Jacob deGrom will skip All-Star Game to prepare for second half


Mets Jacob DeGrom showed again Wednesday why he’s baseball’s best pitcher. After allowing a leadoff home run to Milwaukee’s Louis Ureas, he gave the Brewers another run in seven innings with no walks and 10 strikeouts. His earned run average actually went up – to 1.08 – but the Mets won the game, the doubleheader’s first, 4-3, in eight innings.

After the game, however, deGrom said he would reserve his dazzling performance for the Mets. He said he had decided to decline an invitation to the All-Star Game on Tuesday at Coors Field in Denver, where he would certainly have been the starter of the National League and might have faced the home run leader of the Majors, Shohei Ohtani of the Los Angeles Angels, who was named as both a pitcher and designated hitter for an American League team.

“It’s a huge honor to be named to an All-Star Game, but I’m just going to spend that time with my family and get healthy for the second half,” said DeGrom, who was selected for the All-Star Game. stars four times. “It’s best for me and this team that I don’t go and rest for the second half,” he said.
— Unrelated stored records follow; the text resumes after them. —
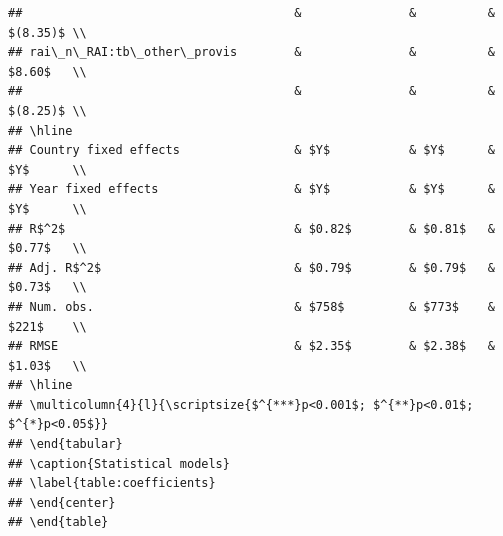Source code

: \documentclass[
]{article}
\begin{document}
\begin{verbatim}
##                                      &               &          & $(8.35)$ \\
## rai\_n\_RAI:tb\_other\_provis        &               &          & $8.60$   \\
##                                      &               &          & $(8.25)$ \\
## \hline
## Country fixed effects                & $Y$           & $Y$      & $Y$      \\
## Year fixed effects                   & $Y$           & $Y$      & $Y$      \\
## R$^2$                                & $0.82$        & $0.81$   & $0.77$   \\
## Adj. R$^2$                           & $0.79$        & $0.79$   & $0.73$   \\
## Num. obs.                            & $758$         & $773$    & $221$    \\
## RMSE                                 & $2.35$        & $2.38$   & $1.03$   \\
## \hline
## \multicolumn{4}{l}{\scriptsize{$^{***}p<0.001$; $^{**}p<0.01$; $^{*}p<0.05$}}
## \end{tabular}
## \caption{Statistical models}
## \label{table:coefficients}
## \end{center}
## \end{table}
\end{verbatim}
\end{document}
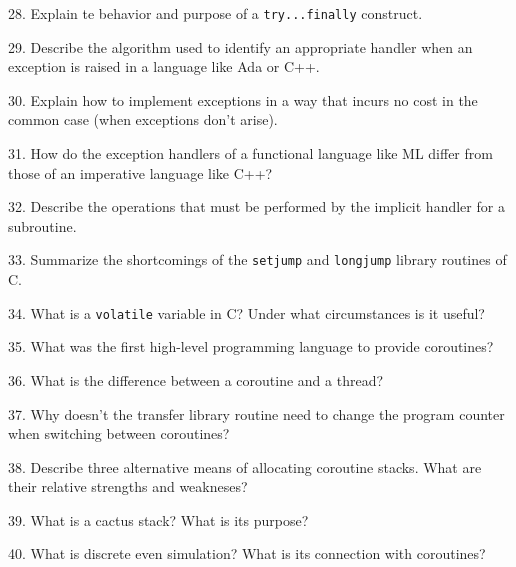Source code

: \filbreak
\vskip 1cm

28. Explain te behavior and purpose of a {\tt try...finally} construct.

\filbreak
\vskip 1cm

29. Describe the algorithm used to identify an appropriate handler when an exception is raised in a language like Ada or C++.

\filbreak
\vskip 1cm

30. Explain how to implement exceptions in a way that incurs no cost in the common case (when exceptions don't arise).

\filbreak
\vskip 1cm

31. How do the exception handlers of a functional language like ML differ from those of an imperative language like C++?

\filbreak
\vskip 1cm

32. Describe the operations that must be performed by the implicit handler for a subroutine.

\filbreak
\vskip 1cm

33. Summarize the shortcomings of the {\tt setjump} and {\tt longjump} library routines of C.

\filbreak
\vskip 1cm

34. What is a {\tt volatile} variable in C? Under what circumstances is it useful?

\filbreak
\vskip 1cm

35. What was the first high-level programming language to provide coroutines?

\filbreak
\vskip 1cm

36. What is the difference between a coroutine and a thread?

\filbreak
\vskip 1cm

37. Why doesn't the transfer library routine need to change the program counter when switching between coroutines?

\filbreak
\vskip 1cm

38. Describe three alternative means of allocating coroutine stacks. What are their relative strengths and weakneses?

\filbreak
\vskip 1cm

39. What is a cactus stack? What is its purpose?

\filbreak
\vskip 1cm

40. What is discrete even simulation? What is its connection with coroutines?

\filbreak
\vskip 1cm

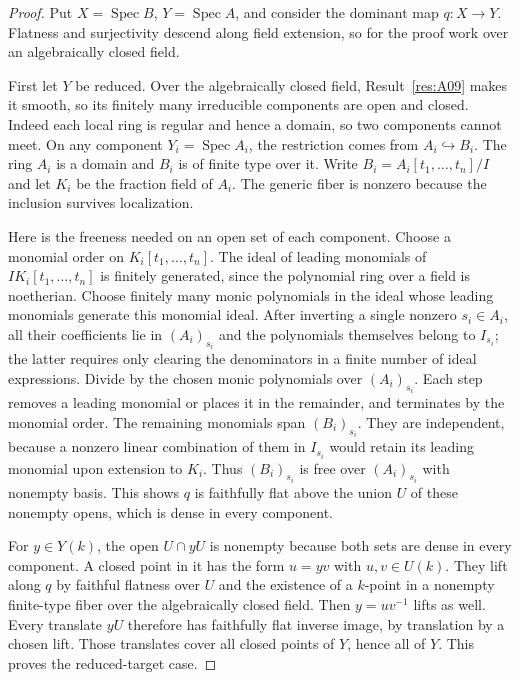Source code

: \documentclass[11pt,a4paper,openany,oneside]{book}
\theoremstyle{resultstyle}
\theoremstyle{definition}
\numberwithin{equation}{chapter}
\begin{document}
\begin{proof}
Put \(X=\operatorname{Spec}B\), \(Y=\operatorname{Spec}A\), and consider
the dominant map \(q:X\to Y\). Flatness and surjectivity descend along
field extension, so for the proof work over an algebraically closed field.

First let \(Y\) be reduced. Over the algebraically closed field,
Result~\ref{res:A09} makes it smooth, so its finitely many
irreducible components are open and closed. Indeed each local
ring is regular and hence a domain, so two components cannot meet.
On any component \(Y_i=\operatorname{Spec}A_i\), the restriction
comes from \(A_i\hookrightarrow B_i\). The ring \(A_i\) is a domain
and \(B_i\) is of finite type over it. Write
\(B_i=A_i[t_1,\ldots,t_n]/I\) and let \(K_i\) be the fraction
field of \(A_i\). The generic fiber is nonzero because the
inclusion survives localization.

Here is the freeness needed on an open set of each component.
Choose a monomial order on \(K_i[t_1,\ldots,t_n]\). The ideal
of leading monomials of \(I K_i[t_1,\ldots,t_n]\) is finitely
generated, since the polynomial ring over a field is noetherian.
Choose finitely many monic polynomials in the ideal whose leading
monomials generate this monomial ideal. After inverting a single
nonzero \(s_i\in A_i\), all their coefficients lie in
\((A_i)_{s_i}\) and the polynomials themselves belong to \(I_{s_i}\);
the latter requires only clearing the denominators in a finite
number of ideal expressions. Divide by the chosen monic polynomials
over \((A_i)_{s_i}\). Each step removes a leading monomial or places
it in the remainder, and terminates by the monomial order.
The remaining monomials span \((B_i)_{s_i}\). They are independent,
because a nonzero linear combination of them in \(I_{s_i}\)
would retain its leading monomial upon extension to \(K_i\).
Thus \((B_i)_{s_i}\) is free over \((A_i)_{s_i}\) with nonempty
basis. This shows \(q\) is faithfully flat above the union \(U\)
of these nonempty opens, which is dense in every component.

For \(y\in Y(k)\), the open \(U\cap yU\) is nonempty because both
sets are dense in every component. A closed point in it has the
form \(u=yv\) with \(u,v\in U(k)\). They lift along \(q\) by
faithful flatness over \(U\) and the existence of a \(k\)-point in
a nonempty finite-type fiber over the algebraically closed field.
Then \(y=uv^{-1}\) lifts as well. Every translate \(yU\) therefore
has faithfully flat inverse image, by translation by a chosen
lift. Those translates cover all closed points of \(Y\), hence
all of \(Y\). This proves the reduced-target case.


\end{proof}
\end{document}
DeGrom has made 15 starts this season – with 146 strikeouts and just 11 walks – but has suffered minor injuries to his back, flexor tendons and shoulder. He said he hoped a teammate, right-handed Taijuan Walker, would take his place. Walker, a nine-year veteran who has never been an All-Star, is 7-3 with a 2.44 ERA in his first season as the Mets.

“He deserves to go 100 percent,” DeGrom said.

Each team is required to have an All-Star representative, but that player is not necessarily active for the game. So while the Mets have no All-Stars other than DeGrom, the league is under no obligation to replace him with one of their teammates.

DeGrom reached a milestone on Wednesday, scoring his 1,500th career strikeout in just 198th game of his career. Only one pitcher has achieved 1,500 strikes in short appearances: U Darvas of the San Diego Padres, who did so last month in his 197th career game. DeGrom brought a smile to the mound when shortstop Francisco Lindor told him what he had done.

“I didn’t really know I was close to 1,500 until Lindor said, ‘Throw the ball in’ — and then I looked up and I was like, ‘Oh, whoa,'” DeGrom said. “It was very special.”